**PROBLEM TO SOLVE**
Provide again, from the entries below, every line from the one containing "low pitch correspodence" through the one containing "chorales or string", exactly as written, and no other line.

**SOURCE DATA**
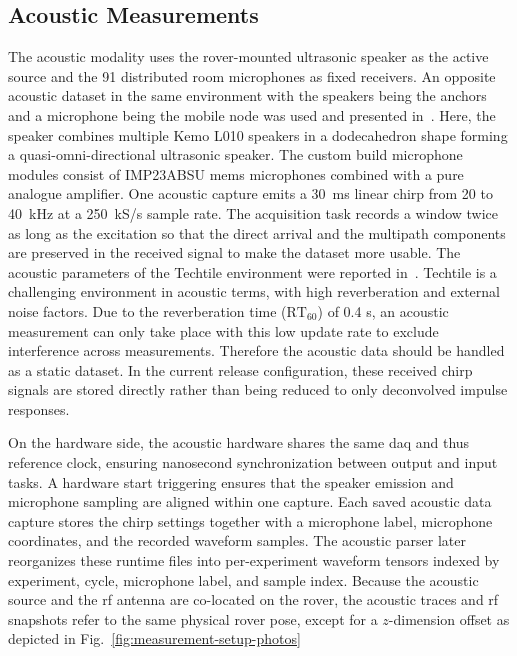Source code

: \subsection{Acoustic Measurements}
The acoustic modality uses the rover-mounted ultrasonic speaker as the active source and the 91 distributed room microphones as fixed receivers. An opposite acoustic dataset in the same environment with the speakers being the anchors and a microphone being the mobile node was used and presented in~\cite{Echoes_of_accuracy, dataset_ultrasound_techtile}. Here, the speaker combines multiple Kemo L010 speakers in a dodecahedron shape forming a quasi-omni-directional ultrasonic speaker. The custom build microphone modules consist of IMP23ABSU \gls{mems} microphones combined with a pure analogue amplifier. One acoustic capture emits a 30~ms linear chirp from 20 to 40~kHz at a 250~kS/s sample rate. The acquisition task records a window twice as long as the excitation so that the direct arrival and the multipath components are preserved in the received signal to make the dataset more usable. The acoustic parameters of the Techtile environment were reported in~\cite{techtile-acoustic}. Techtile is a challenging environment in acoustic terms, with high reverberation and external noise factors. Due to the reverberation time ($\text{RT}_{60}$) of 0.4 s, an acoustic measurement can only take place with this low update rate to exclude interference across measurements. Therefore the acoustic data should be handled as a static dataset. In the current release configuration, these received chirp signals are stored directly rather than being reduced to only deconvolved impulse responses.

On the hardware side, the acoustic hardware shares the same \gls{daq} and thus reference clock, ensuring nanosecond synchronization between output and input tasks. A hardware start triggering ensures that the speaker emission and microphone sampling are aligned within one capture. Each saved acoustic data capture stores the chirp settings together with a microphone label, microphone coordinates, and the recorded waveform samples. The acoustic parser later reorganizes these runtime files into per-experiment waveform tensors indexed by experiment, cycle, microphone label, and sample index. Because the acoustic source and the \gls{rf} antenna are co-located on the rover, the acoustic traces and \gls{rf} snapshots refer to the same physical rover pose, except for a $z$-dimension offset as depicted in Fig.~\ref{fig:measurement-setup-photos} 

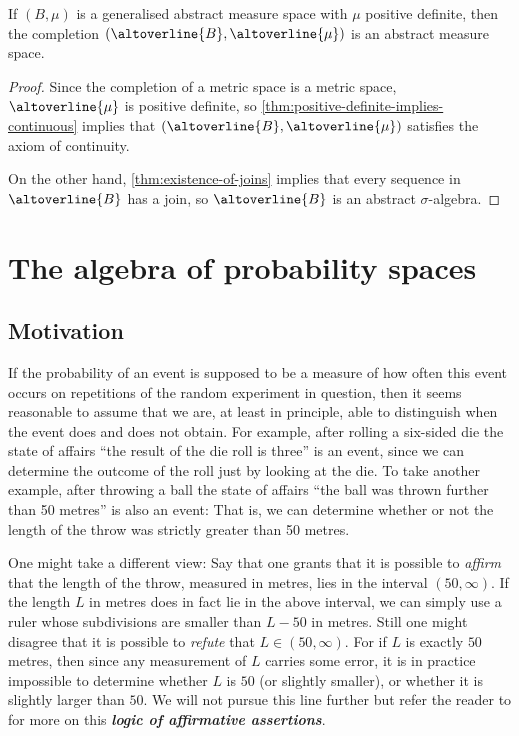 \documentclass[article, a4paper, 11pt, oneside]{memoir}
\numberwithin{equation}{chapter}
\renewcommand{\P}{\mathbb{P}}
\newcommand{\keyword}[1]{{\itshape\bfseries #1}}
\begin{document}
\begin{lemma}
    \label{thm:completion-gives-countable-additivity}
    If $(B,\mu)$ is a generalised abstract measure space with $\mu$ positive definite, then the completion $(\altoverline{B},\altoverline{\mu})$ is an abstract measure space.
\end{lemma}

\begin{proof}
    Since the completion of a metric space is a metric space, $\altoverline{\mu}$ is positive definite, so \cref{thm:positive-definite-implies-continuous} implies that $(\altoverline{B},\altoverline{\mu})$ satisfies the axiom of continuity.

    On the other hand, \cref{thm:existence-of-joins} implies that every sequence in $\altoverline{B}$ has a join, so $\altoverline{B}$ is an abstract $\sigma$-algebra.
\end{proof}



\chapter{The algebra of probability spaces}

\section{Motivation}

\newcommand{\compl}[1]{\altoverline{#1}}
\renewcommand{\P}{P}

If the probability of an event is supposed to be a measure of how often this event occurs on repetitions of the random experiment in question, then it seems reasonable to assume that we are, at least in principle, able to distinguish when the event does and does not obtain. For example, after rolling a six-sided die the state of affairs \enquote{the result of the die roll is three} is an event, since we can determine the outcome of the roll just by looking at the die. To take another example, after throwing a ball the state of affairs \enquote{the ball was thrown further than 50 metres} is also an event: That is, we can determine whether or not the length of the throw was strictly greater than 50 metres.

One might take a different view: Say that one grants that it is possible to \emph{affirm} that the length of the throw, measured in metres, lies in the interval $(50,\infty)$. If the length $L$ in metres does in fact lie in the above interval, we can simply use a ruler whose subdivisions are smaller than $L - 50$ in metres. Still one might disagree that it is possible to \emph{refute} that $L \in (50, \infty)$. For if $L$ is exactly $50$ metres, then since any measurement of $L$ carries some error, it is in practice impossible to determine whether $L$ is $50$ (or slightly smaller), or whether it is slightly larger than $50$. We will not pursue this line further but refer the reader to \textcite{vickers1989} for more on this \keyword{logic of affirmative assertions}.
\end{document}
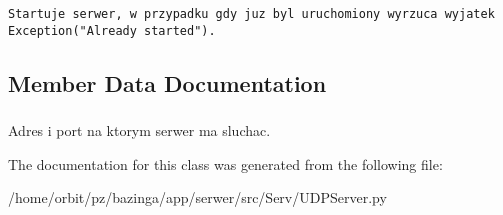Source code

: \footnotesize\begin{verbatim}Startuje serwer, w przypadku gdy juz byl uruchomiony wyrzuca wyjatek Exception("Already started").\end{verbatim}
\normalsize
 

\subsection{Member Data Documentation}
\hypertarget{class_serv_1_1_u_d_p_server_1_1_u_d_p_server_19f6bc70abc4eb1d1c0806a9364d1fbe}{
\subsubsection[{addr}]{}}
\label{class_serv_1_1_u_d_p_server_1_1_u_d_p_server_19f6bc70abc4eb1d1c0806a9364d1fbe}


Adres i port na ktorym serwer ma sluchac. 



The documentation for this class was generated from the following file:\begin{CompactItemize}
\item 
/home/orbit/pz/bazinga/app/serwer/src/Serv/UDPServer.py\end{CompactItemize}
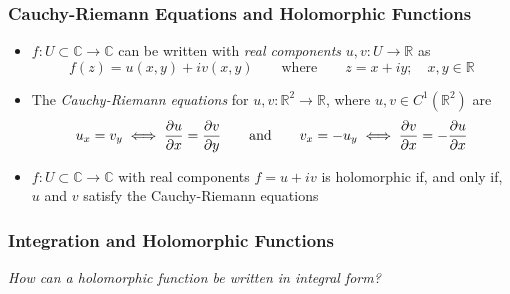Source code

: \documentclass[11pt, a4paper]{article}
\newcommand{\question}[1]{\textit{#1}\vspace{2mm}}
\newcommand{\R}{\mathbb{R}} %
\newcommand{\C}{\mathbb{C}} %
\begin{document}
\subsubsection{Cauchy-Riemann Equations and Holomorphic Functions}
\begin{itemize}
	\item $ f : U \subset \C \to \C $ can be written with \textit{real components} $ u, v : U \to \R $ as
	\begin{equation*}
		f(z) = u(x, y) + iv(x, y) \qquad \text{where} \qquad z = x + iy; \quad x, y \in \R
	\end{equation*}
	
	\item The \textit{Cauchy-Riemann equations} for $ u, v: \R^2 \to \R $, where $ u, v \in C^{1}(\R^{2}) $ are
	\begin{equation*}
		u_{x} = v_{y} \iff \pdv{u}{x} = \pdv{v}{y} \qquad \text{and} \qquad v_{x} = - u_{y} \iff \pdv{v}{x} = -\pdv{u}{x}
	\end{equation*}
	
	\item $ f : U \subset \C \to \C $ with real components $ f = u + iv $ is holomorphic if, and only if, $ u $ and $ v $ satisfy the Cauchy-Riemann equations
\end{itemize}

\subsubsection{Integration and Holomorphic Functions}
\question{How can a holomorphic function be written in integral form? }
\end{document}
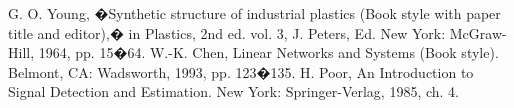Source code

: \documentclass[letterpaper, 10 pt, conference]{ieeeconf}  %
\begin{document}




\begin{thebibliography}{99}

 G. O. Young, �Synthetic structure of industrial plastics (Book style with paper title and editor),� 	in Plastics, 2nd ed. vol. 3, J. Peters, Ed.  New York: McGraw-Hill, 1964, pp. 15�64.
 W.-K. Chen, Linear Networks and Systems (Book style).	Belmont, CA: Wadsworth, 1993, pp. 123�135.
 H. Poor, An Introduction to Signal Detection and Estimation.   New York: Springer-Verlag, 1985, ch. 4.


\end{thebibliography}
\end{document}
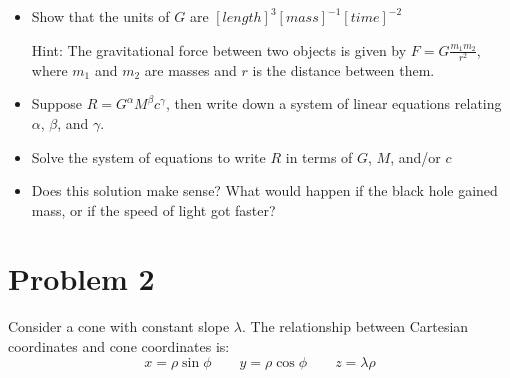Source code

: \documentclass{article}
\begin{document}
\begin{itemize}
    \item Show that the units of $G$ are $[length]^3 [mass]^{-1} [time]^{-2}$
    
    Hint: The gravitational force between two objects is given by $F = G\frac{m_1 m_2}{r^2}$, where $m_1$ and $m_2$ are masses and $r$ is the distance between them.
    \item Suppose $R = G^{\alpha} M^{\beta} c^{\gamma}$, then write down a system of linear equations relating $\alpha$, $\beta$, and $\gamma$. 
    \item Solve the system of equations to write $R$ in terms of $G$, $M$, and/or $c$
    \item Does this solution make sense? What would happen if the black hole gained mass, or if the speed of light got faster?
\end{itemize}

\newpage

\section*{Problem 2}

Consider a cone with constant slope $\lambda$. The relationship between Cartesian coordinates and cone coordinates is:
$$
x=\rho \sin\phi
\quad \quad 
y=\rho \cos\phi
\quad \quad
z=\lambda\rho
$$
\end{document}
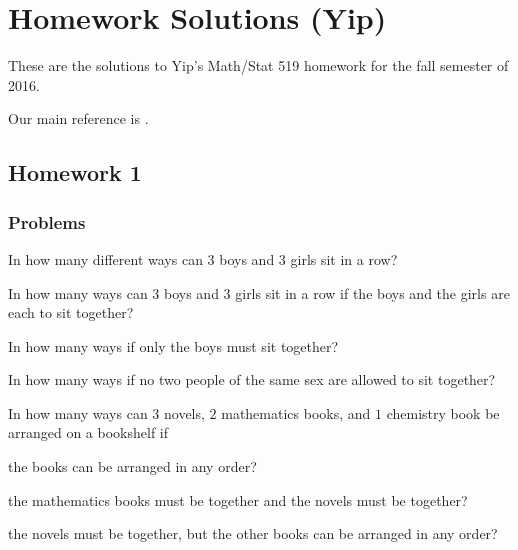 \section{Homework Solutions (Yip)}
These are the solutions to Yip's Math/Stat 519 homework for the fall
semester of 2016.

Our main reference is \cite{ross}.

\subsection{Homework 1}
\subsubsection{Problems}
\begin{problem}[Ross, \S 1, \# 7]
  \hfill
  \begin{alphlist}
  \item In how many different ways can \(3\) boys and \(3\) girls sit in a
    row?
  \item In how many ways can \(3\) boys and \(3\) girls sit in a row if the
    boys and the girls are each to sit together?
  \item In how many ways if only the boys must sit together?
  \item In how many ways if no two people of the same sex are allowed to
    sit together?
  \end{alphlist}
\end{problem}
\begin{solution*}
\end{solution*}

\begin{problem}[Ross, \S 1, \# 11]
  In how many ways can \(3\) novels, \(2\) mathematics books, and \(1\)
  chemistry book be arranged on a bookshelf if
  \begin{alphlist}
  \item the books can be arranged in any order?
  \item the mathematics books must be together and the novels must be
    together?
  \item the novels must be together, but the other books can be arranged in
    any order?
  \end{alphlist}
\end{problem}
\begin{solution*}
\end{solution*}

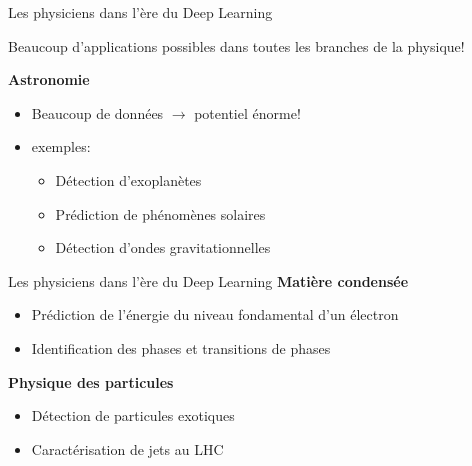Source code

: \documentclass[french]{beamer}
\begin{document}
\begin{frame}{Les physiciens dans l'ère du Deep Learning}
\begin{center}
Beaucoup d'applications possibles dans toutes les branches de la physique!
\end{center}
\textbf{Astronomie}
\vspace{.5cm}
\begin{itemize}
	\item Beaucoup de données $\rightarrow$ potentiel énorme!
	\item exemples:
	\begin{itemize}
		\item Détection d'exoplanètes \cite{2017DPS....4942102P}
		\item Prédiction de phénomènes solaires \cite{McGregor2017}
		\item Détection d'ondes gravitationnelles \cite{George:2017pmj}
	\end{itemize} 
\end{itemize}
\end{frame}

\begin{frame}{Les physiciens dans l'ère du Deep Learning}
\textbf{Matière condensée}
\vspace{.5cm}
\begin{itemize}
	\item Prédiction de l'énergie du niveau fondamental d'un électron \cite{2017arXiv170201361M}
	\item Identification des phases et transitions de phases \cite{carrasquilla2017machine}
\end{itemize}
\vspace{.5cm}
\textbf{Physique des particules}
\vspace{.5cm}
\begin{itemize}
	\item Détection de particules exotiques \cite{2014NatCo...5E4308B}
	\item Caractérisation de jets au LHC \cite{2017arXiv170200748L}
\end{itemize}
\end{frame}
\end{document}
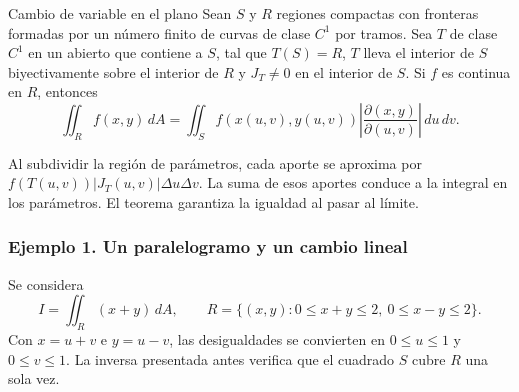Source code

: \begin{mytheorem}{Cambio de variable en el plano}
Sean $S$ y $R$ regiones compactas con fronteras formadas por un número finito de curvas de clase $C^1$ por tramos. Sea $T$ de clase $C^1$ en un abierto que contiene a $S$, tal que $T(S)=R$, $T$ lleva el interior de $S$ biyectivamente sobre el interior de $R$ y $J_T\ne0$ en el interior de $S$. Si $f$ es continua en $R$, entonces
\[
\iint_R f(x,y)\,dA
=\iint_S f(x(u,v),y(u,v))
\left|\frac{\partial(x,y)}{\partial(u,v)}\right|\,du\,dv.
\]
\end{mytheorem}

Al subdividir la región de parámetros, cada aporte se aproxima por $f(T(u,v))|J_T(u,v)|\Delta u\Delta v$. La suma de esos aportes conduce a la integral en los parámetros. El teorema garantiza la igualdad al pasar al límite.

\subsubsection{Ejemplo 1. Un paralelogramo y un cambio lineal}

Se considera
\[
I=\iint_R(x+y)\,dA,
\qquad R=\{(x,y):0\leq x+y\leq2,\ 0\leq x-y\leq2\}.
\]
Con $x=u+v$ e $y=u-v$, las desigualdades se convierten en $0\leq u\leq1$ y $0\leq v\leq1$. La inversa presentada antes verifica que el cuadrado $S$ cubre $R$ una sola vez.

\begingroup
\shorthandoff{>}
\begin{center}
\end{center}
\endgroup

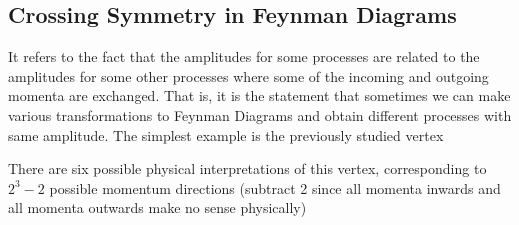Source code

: \documentclass[11pt]{article}
\numberwithin{equation}{section}
\begin{document}
    \subsection{Crossing Symmetry in Feynman Diagrams}
    It refers to the fact that the amplitudes for some processes are related to the amplitudes for some other processes where some of the incoming and outgoing momenta are exchanged. That is, it is the statement that sometimes we can make various transformations to Feynman Diagrams and obtain different processes with same amplitude. The simplest example is the previously studied vertex 
    \begin{figure}[h]
        \centering
    \end{figure}
    There are six possible physical interpretations of this vertex, corresponding to \(2^3 - 2\) possible momentum directions (subtract 2 since all momenta inwards and all momenta outwards make no sense physically)
\end{document}
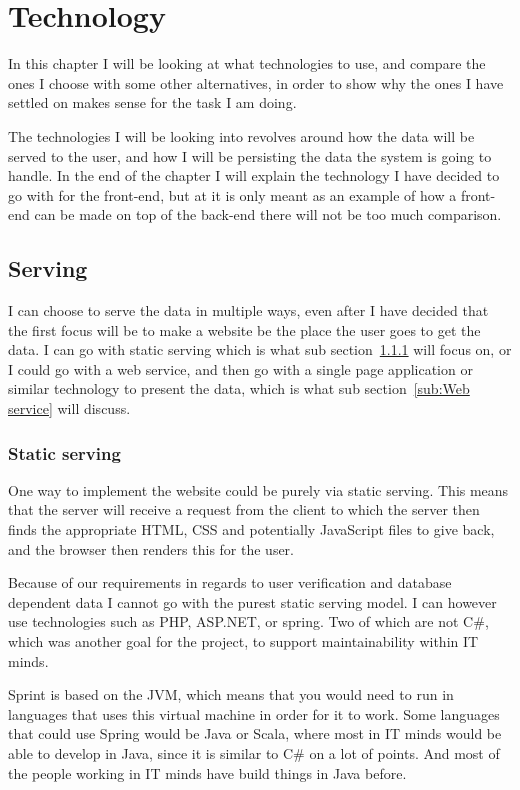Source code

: \chapter{Technology}
\label{chap:Technology}
In this chapter I will be looking at what technologies to use, and compare the ones I choose with some other alternatives, in order to show why the ones I have settled on makes sense for the task I am doing.

The technologies I will be looking into revolves around how the data will be
served to the user, and how I will be persisting the data the system is going to
handle. In the end of the chapter I will explain the technology I have decided
to go with for the front-end, but at it is only meant as an example of how a
front-end can be made on top of the back-end there will not be too much
comparison. 

\section{Serving}
\label{sec:Serving}
I can choose to serve the data in multiple ways, even after I have decided that the first focus will be to make a website be the place the user goes to get the data. I can go with static serving which is what sub section~\ref{sub:Static serving} will focus on, or I could go with a web service, and then go with a single page application or similar technology to present the data, which is what sub section~\ref{sub:Web service} will discuss.

\subsection{Static serving}
\label{sub:Static serving}

One way to implement the website could be purely via static serving. This means that the server will receive a request from the client to which the server then finds the appropriate HTML, CSS and potentially JavaScript files to give back, and the browser then renders this for the user.

Because of our requirements in regards to user verification and database dependent data I cannot go with the purest static serving model. I can however use technologies such as PHP, ASP.NET, or spring. Two of which are not C\#, which was another goal for the project, to support maintainability within IT minds.

Sprint is based on the JVM\cite{spring-framework}, which means that you would need to run in languages that uses this virtual machine in order for it to work. Some languages that could use Spring would be Java or Scala, where most in IT minds would be able to develop in Java, since it is similar to C\# on a lot of points. And most of the people working in IT minds have build things in Java before.


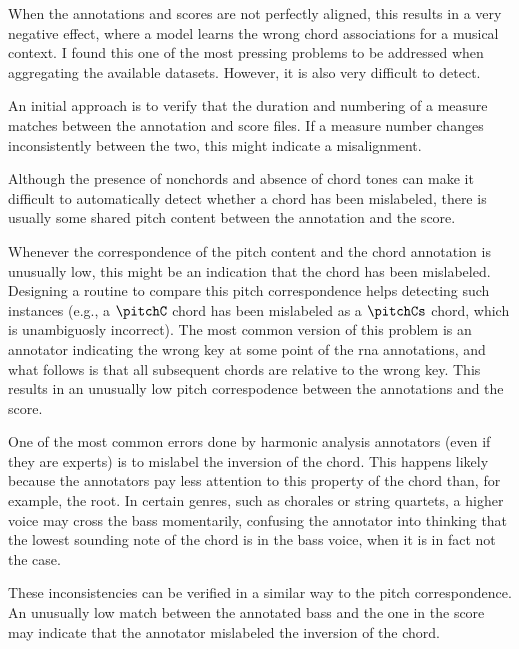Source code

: 



When the annotations and scores are not perfectly aligned,
this results in a very negative effect, where a model learns
the wrong chord associations for a musical context. I found
this one of the most pressing problems to be addressed when
aggregating the available datasets. However, it is also very
difficult to detect.

An initial approach is to verify that the duration and
numbering of a measure matches between the annotation and
score files. If a measure number changes inconsistently
between the two, this might indicate a misalignment.


Although the presence of \gls{nonchord}s and absence of
chord tones can make it difficult to automatically detect
whether a chord has been mislabeled, there is usually some
shared pitch content between the annotation and the score.

Whenever the correspondence of the pitch content and the
chord annotation is unusually low, this might be an
indication that the chord has been mislabeled. Designing a
routine to compare this pitch correspondence helps detecting
such instances (e.g., a $\pitchC$ chord has been mislabeled
as a $\pitchCs$ chord, which is unambiguosly incorrect). The
most common version of this problem is an annotator
indicating the wrong key at some point of the \gls{rna}
annotations, and what follows is that all subsequent chords
are relative to the wrong key. This results in an unusually
low pitch correspodence between the annotations and the
score.



One of the most common errors done by harmonic analysis
annotators (even if they are experts) is to mislabel the
inversion of the chord. This happens likely because the
annotators pay less attention to this property of the chord
than, for example, the root. In certain genres, such as
chorales or string quartets, a higher voice may cross the
bass momentarily, confusing the annotator into thinking that
the lowest sounding note of the chord is in the bass voice,
when it is in fact not the case.

These inconsistencies can be verified in a similar way to
the pitch correspondence. An unusually low match between the
annotated bass and the one in the score may indicate that
the annotator mislabeled the inversion of the chord.
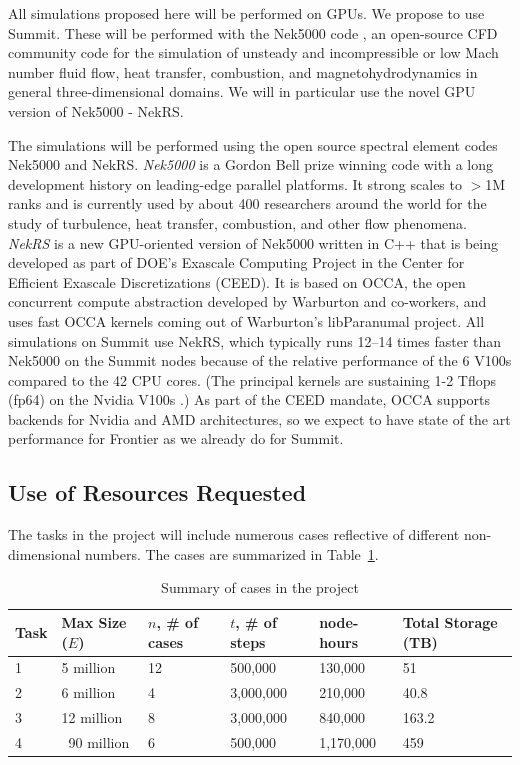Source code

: \documentclass[11pt,letterpaper,english]{article}
\begin{document}
All simulations proposed here will be performed on GPUs. We propose to use
Summit.  These will be performed with the Nek5000 code
\cite{argonne:nekdoc}, an open-source CFD  community code for the simulation of
unsteady and incompressible or low Mach number fluid flow, heat transfer,
combustion, and magnetohydrodynamics in general three-dimensional domains. We
will in particular use the novel GPU version of Nek5000 - NekRS.

The simulations will be performed using the open source spectral element codes
Nek5000 and NekRS.   {\em Nek5000} is a Gordon Bell prize winning code with a
long development history on leading-edge parallel platforms.  It strong scales
to $>$1M ranks \cite{fischer15} and is currently used by about 400 researchers
around the world for the study of turbulence, heat transfer, combustion, and
other flow phenomena.  {\em NekRS} is a new GPU-oriented version of Nek5000
written in C++ that is being developed as part of DOE's Exascale Computing
Project in the Center for Efficient Exascale Discretizations (CEED).  It is
based on OCCA, the open concurrent compute abstraction developed by Warburton
and co-workers, and uses fast OCCA kernels coming out of Warburton's
libParanumal project.  All simulations on Summit use NekRS, which typically
runs 12--14 times faster than Nek5000 on the Summit nodes because of the
relative performance of the 6 V100s compared to the 42 CPU cores.  (The
principal kernels are sustaining 1-2 Tflops (fp64) on the Nvidia V100s
\cite{fischer20a,warburton2019}.) As part of the CEED mandate, OCCA supports
backends for Nvidia and AMD architectures, so we expect to have state of the
art performance for Frontier as we already do for Summit.

\vspace{-.25in}
\subsection{Use of Resources Requested}
\vspace{-.2in}

The tasks in the project will include numerous cases reflective of different
non-dimensional numbers. The cases are summarized in Table~\ref{tab:cases}.

\begin{table}
\centering
\caption{Summary of cases in the project}
\begin{tabular}{llllll}
\hline
\hline
Task & Max Size ($E$) &  $n$, \# of cases  & $t$, \# of steps & node-hours & Total Storage (TB)\\
\hline
\hline
1 & 5 million       & 12   & 500,000   &    130,000 & 51\\
2 & 6 million       & 4    & 3,000,000 &    210,000 & 40.8\\
3 & 12 million      & 8    & 3,000,000 &    840,000 & 163.2\\
4 & ~90 million  & 6    & 500,000   &  1,170,000 & 459\\
\hline
\hline
\end{tabular}
\label{tab:cases}
\end{table}
\end{document}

**TASK OUTPUT**
low pitch correspodence between the annotations and the
score.



One of the most common errors done by harmonic analysis
annotators (even if they are experts) is to mislabel the
inversion of the chord. This happens likely because the
annotators pay less attention to this property of the chord
than, for example, the root. In certain genres, such as
chorales or string quartets, a higher voice may cross the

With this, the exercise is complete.